Extrême droite et élections en Angleterre L’extrême droite a une place limitée dans le jeu électoral en Angleterre. Le système électoral majoritaire pour les élections au Parlement, constitué de la Chambre des communes et de la Chambre des lords, défavorise les petits partis. Dans les années 1970, le National Front, parti néonazi et suprémaciste blanc, fait une petite percée, obtenant autour de 200 000 voix, mais aucun siège. En 1976, John Tyndall quitte la formation pour fonder le British National Party [Parti national Britannique, ou BNP], qui défend le suprématisme blanc et une Grande-Bretagne chrétienne. Dans les années 2000, il modère son image radicale grâce à son leader Nick Griffin et en 2009, le BNP remporte deux sièges au Parlement européen, avant de progressivement perdre de l’influence.

C’est dans les années 2010 que s’opère un véritable virage : l’UK Independence Party [Parti pour l’indépendance du Royaume-Uni, ou UKIP] de Nigel Farage axe son programme sur la sortie du Royaume-Uni de l’Union européenne, tout en adoptant des positions anti-immigration. Le succès de l’UKIP culmine lors des élections européennes de 2014, où il arrive en tête avec 27,5 % des voix. En 2019, une scission de l’UKIP, le parti Reform UK, anciennement Brexit Party [Parti du Brexit] emmené par Nigel Farage fait une percée aux élections européennes et obtient 30,5 % des voix. Lors des législatives de juillet 2024, le parti obtient 14 % des voix et cinq députés à la Chambre des communes.

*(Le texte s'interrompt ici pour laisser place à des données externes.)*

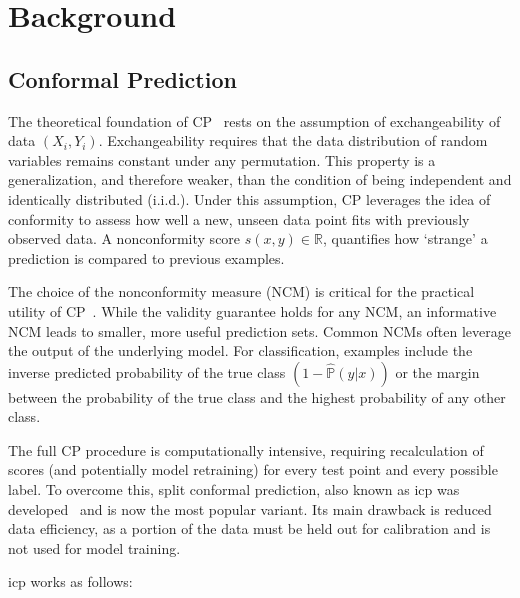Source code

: \chapter{Background}
\label{ch:background}

\section{Conformal Prediction}

The theoretical foundation of CP~\cite{vovk2005algorithmic}
rests on the assumption of exchangeability of data \((X_i,Y_i)\).
Exchangeability requires that the data distribution of random variables
remains constant under any permutation.
This property is a generalization, and therefore weaker,
than the condition of being independent and identically distributed (i.i.d.).
Under this assumption, CP leverages the idea of conformity to assess
how well a new, unseen data point fits with previously observed data.
A nonconformity score \(s(x, y) \in \mathbb{R}\),
quantifies how `strange' a prediction is compared to previous examples.

The choice of the nonconformity measure (NCM) is critical
for the practical utility of CP~\cite{kato2023measures}.
While the validity guarantee holds for any NCM,
an informative NCM leads to smaller, more useful prediction sets.
Common NCMs often leverage the output of the underlying model.
For classification, examples include
the inverse predicted probability of the true class \((1 - \hat{\mathbb{P}}(y | x))\)
or the margin between the probability of the true class
and the highest probability of any other class.

The full CP procedure is computationally intensive,
requiring recalculation of scores (and potentially model retraining)
for every test point and every possible label.
To overcome this, split conformal prediction, also known as \gls{icp}
was developed~\cite{papadopoulos2002inductive} and is now the most popular variant.
Its main drawback is reduced data efficiency, as a portion of the data
must be held out for calibration and is not used for model training.

\gls{icp} works as follows:

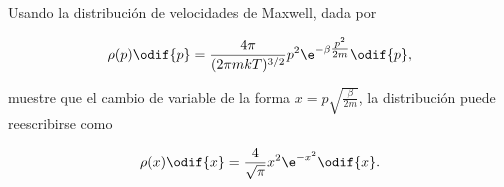 \documentclass[../main.tex]{subfiles}
\begin{document}
\begin{problema}[10]
	Usando la distribución de velocidades de Maxwell, dada por

	\begin{equation*}
		\rho(p)\odif{p} = \dfrac{4\pi}{(2\pi m k T)^{3/2}}p^{2}\e^{-\beta \tfrac{p^{2}}{2m}}\odif{p},
	\end{equation*}

	muestre que el cambio de variable de la forma
	\(x = p\sqrt{\tfrac{\beta}{2m}}\), la distribución puede
	reescribirse como

	\begin{equation*}
		\rho(x)\odif{x} = \dfrac{4}{\sqrt{\pi}}x^{2}\e^{-x^{2}}\odif{x}.
	\end{equation*}
\end{problema}
\end{document}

La droite reste dominée par le parti Conservateur, qui a occupé le pouvoir ces quinze dernières années avant que le parti Travailliste, principal parti de gauche, lui chipe le pouvoir le 4 juillet dernier.


1 Plus d’information sur leurs sites : brightonantifascists.com et antifascistnetwork.org.

2 Fondateur du UK Independence Party [Parti pour l’indépendance du Royaume-Uni, ou Ukip] et député Britannique d’extrême droite (voir encadré).

3 Notamment un projet de l’ancien gouvernement conservateur de renvoi systématique des demandeurs et demandeuses d’asile au Rwanda.

4 En 2022, le Police, Crime, Sentencing and Courts Act élargit le pouvoir répressif de la police en introduisant la notion de « nuisance publique ». En 2023, le Public Order Act introduit des peines tels que l’interdiction du blocage des routes et des infrastructures de transport. En février 2024, ce sont des amendements au Criminal Justice Bill, depuis retoqués, qui introduit des arrestations préventives, interdit de bloquer une route, ou de provoquer « même involontairement » des troubles à la tranquillité publique.

5 Après un mois de troubles, le gouvernement anglais parle d’environ 1000 arrestations. Des condamnations de 2 à 8 ans de prison ferme ont été délivrées.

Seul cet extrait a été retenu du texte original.